Will you write out the data exactly, excluding every picture?

---------- THE INPUT ----------

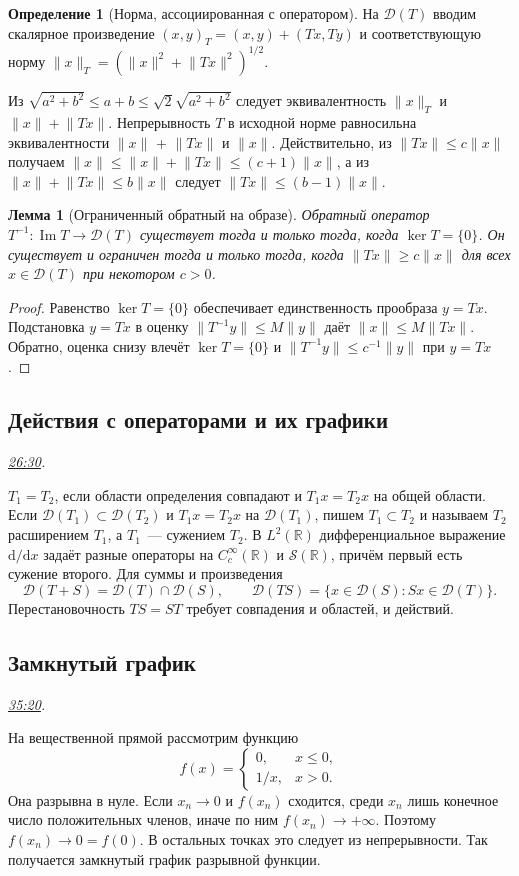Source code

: \documentclass[11pt,a4paper]{article}
\theoremstyle{plain}
\newtheorem{lemma}[theorem]{Лемма}
\theoremstyle{definition}
\newtheorem{definition}[theorem]{Определение}
\newcommand{\RR}{\mathbb R}
\newcommand{\Dom}{\mathcal D}
\newcommand{\norm}[1]{\lVert#1\rVert}
\newcommand{\sch}[1]{C_c^\infty(#1)}
\newcommand{\at}[3]{\href{https://www.youtube.com/watch?v=#1&t=#2s}{#3}}
\newcommand{\topic}[2]{\Needspace{5\baselineskip}\subsection*{#1}\noindent\emph{#2.}\par\nobreak\smallskip}
\begin{document}
\begin{definition}[Норма, ассоциированная с оператором]
На $\Dom(T)$ вводим скалярное произведение
$(x,y)_T=(x,y)+(Tx,Ty)$ и соответствующую норму
$\norm x_T=(\norm x^2+\norm{Tx}^2)^{1/2}$.
\end{definition}
Из
$\sqrt{a^2+b^2}\le a+b\le\sqrt 2\sqrt{a^2+b^2}$
следует эквивалентность $\norm x_T$ и $\norm x+\norm{Tx}$.
Непрерывность $T$ в исходной норме равносильна эквивалентности
$\norm x$ + $\norm{Tx}$ и $\norm x$. Действительно, из $\norm{Tx}\le c\norm x$
получаем $\norm x\le\norm x + \norm{Tx}\le(c+1)\norm x$, а из
$\norm x + \norm {Tx}\le b\norm x$ следует $\norm{Tx}\le (b-1)\norm x$.

\begin{lemma}[Ограниченный обратный на образе]
Обратный оператор $T^{-1}\colon\operatorname{Im}T\to\Dom(T)$
существует тогда и только тогда, когда $\ker T=\{0\}$.
Он существует и ограничен тогда и только тогда, когда
$\norm{Tx}\ge c\norm x$ для всех $x\in\Dom(T)$ при некотором $c>0$.
\end{lemma}
\begin{proof}
Равенство $\ker T=\{0\}$ обеспечивает единственность прообраза
$y=Tx$. Подстановка $y=Tx$ в оценку $\norm{T^{-1}y}\le M\norm y$
даёт $\norm x\le M\norm{Tx}$. Обратно, оценка снизу влечёт
$\ker T=\{0\}$ и $\norm{T^{-1}y}\le c^{-1}\norm y$ при $y=Tx$.
\end{proof}

\topic{Действия с операторами и их графики}{\at{HFKXR_j7aA4}{1590}{26:30}}
$T_1=T_2$, если области определения совпадают и $T_1x=T_2x$
на общей области. Если $\Dom(T_1)\subset\Dom(T_2)$ и $T_1x=T_2x$
на $\Dom(T_1)$, пишем $T_1\subset T_2$ и называем $T_2$ расширением
$T_1$, а $T_1$~--- сужением $T_2$. В $L^2(\RR)$ дифференциальное
выражение $\mathrm d/\mathrm dx$ задаёт разные операторы на
$\sch{\RR}$ и $\mathcal S(\RR)$, причём первый есть сужение второго.
Для суммы и произведения
\[
 \Dom(T+S)=\Dom(T)\cap\Dom(S),\qquad
 \Dom(TS)=\{x\in\Dom(S): Sx\in\Dom(T)\}.
\]
Перестановочность $TS=ST$ требует совпадения и областей, и действий.

\topic{Замкнутый график}{\at{HFKXR_j7aA4}{2120}{35:20}}
На вещественной прямой рассмотрим функцию
\[
 f(x)=\begin{cases}0,&x\le0,\\ 1/x,&x>0.\end{cases}
\]
Она разрывна в нуле. Если $x_n\to0$ и $f(x_n)$ сходится,
среди $x_n$ лишь конечное число положительных членов, иначе
по ним $f(x_n)\to+\infty$. Поэтому $f(x_n)\to0=f(0)$.
В остальных точках это следует из непрерывности. Так получается
замкнутый график разрывной функции.
\end{document}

----------

• _SOLUTION TO THIS PROBLEM_
Source code

: \documentclass[11pt,a4paper]{article}
\theoremstyle{plain}
\newtheorem{lemma}[theorem]{Лемма}
\theoremstyle{definition}
\newtheorem{definition}[theorem]{Определение}
\newcommand{\RR}{\mathbb R}
\newcommand{\Dom}{\mathcal D}
\newcommand{\norm}[1]{\lVert#1\rVert}
\newcommand{\sch}[1]{C_c^\infty(#1)}
\newcommand{\at}[3]{\href{https://www.youtube.com/watch?v=#1&t=#2s}{#3}}
\newcommand{\topic}[2]{\Needspace{5\baselineskip}\subsection*{#1}\noindent\emph{#2.}\par\nobreak\smallskip}
\begin{document}
\begin{definition}[Норма, ассоциированная с оператором]
На $\Dom(T)$ вводим скалярное произведение
$(x,y)_T=(x,y)+(Tx,Ty)$ и соответствующую норму
$\norm x_T=(\norm x^2+\norm{Tx}^2)^{1/2}$.
\end{definition}
Из
$\sqrt{a^2+b^2}\le a+b\le\sqrt 2\sqrt{a^2+b^2}$
следует эквивалентность $\norm x_T$ и $\norm x+\norm{Tx}$.
Непрерывность $T$ в исходной норме равносильна эквивалентности
$\norm x$ + $\norm{Tx}$ и $\norm x$. Действительно, из $\norm{Tx}\le c\norm x$
получаем $\norm x\le\norm x + \norm{Tx}\le(c+1)\norm x$, а из
$\norm x + \norm {Tx}\le b\norm x$ следует $\norm{Tx}\le (b-1)\norm x$.

\begin{lemma}[Ограниченный обратный на образе]
Обратный оператор $T^{-1}\colon\operatorname{Im}T\to\Dom(T)$
существует тогда и только тогда, когда $\ker T=\{0\}$.
Он существует и ограничен тогда и только тогда, когда
$\norm{Tx}\ge c\norm x$ для всех $x\in\Dom(T)$ при некотором $c>0$.
\end{lemma}
\begin{proof}
Равенство $\ker T=\{0\}$ обеспечивает единственность прообраза
$y=Tx$. Подстановка $y=Tx$ в оценку $\norm{T^{-1}y}\le M\norm y$
даёт $\norm x\le M\norm{Tx}$. Обратно, оценка снизу влечёт
$\ker T=\{0\}$ и $\norm{T^{-1}y}\le c^{-1}\norm y$ при $y=Tx$.
\end{proof}

\topic{Действия с операторами и их графики}{\at{HFKXR_j7aA4}{1590}{26:30}}
$T_1=T_2$, если области определения совпадают и $T_1x=T_2x$
на общей области. Если $\Dom(T_1)\subset\Dom(T_2)$ и $T_1x=T_2x$
на $\Dom(T_1)$, пишем $T_1\subset T_2$ и называем $T_2$ расширением
$T_1$, а $T_1$~--- сужением $T_2$. В $L^2(\RR)$ дифференциальное
выражение $\mathrm d/\mathrm dx$ задаёт разные операторы на
$\sch{\RR}$ и $\mathcal S(\RR)$, причём первый есть сужение второго.
Для суммы и произведения
\[
 \Dom(T+S)=\Dom(T)\cap\Dom(S),\qquad
 \Dom(TS)=\{x\in\Dom(S): Sx\in\Dom(T)\}.
\]
Перестановочность $TS=ST$ требует совпадения и областей, и действий.

\topic{Замкнутый график}{\at{HFKXR_j7aA4}{2120}{35:20}}
На вещественной прямой рассмотрим функцию
\[
 f(x)=\begin{cases}0,&x\le0,\\ 1/x,&x>0.\end{cases}
\]
Она разрывна в нуле. Если $x_n\to0$ и $f(x_n)$ сходится,
среди $x_n$ лишь конечное число положительных членов, иначе
по ним $f(x_n)\to+\infty$. Поэтому $f(x_n)\to0=f(0)$.
В остальных точках это следует из непрерывности. Так получается
замкнутый график разрывной функции.
\end{document}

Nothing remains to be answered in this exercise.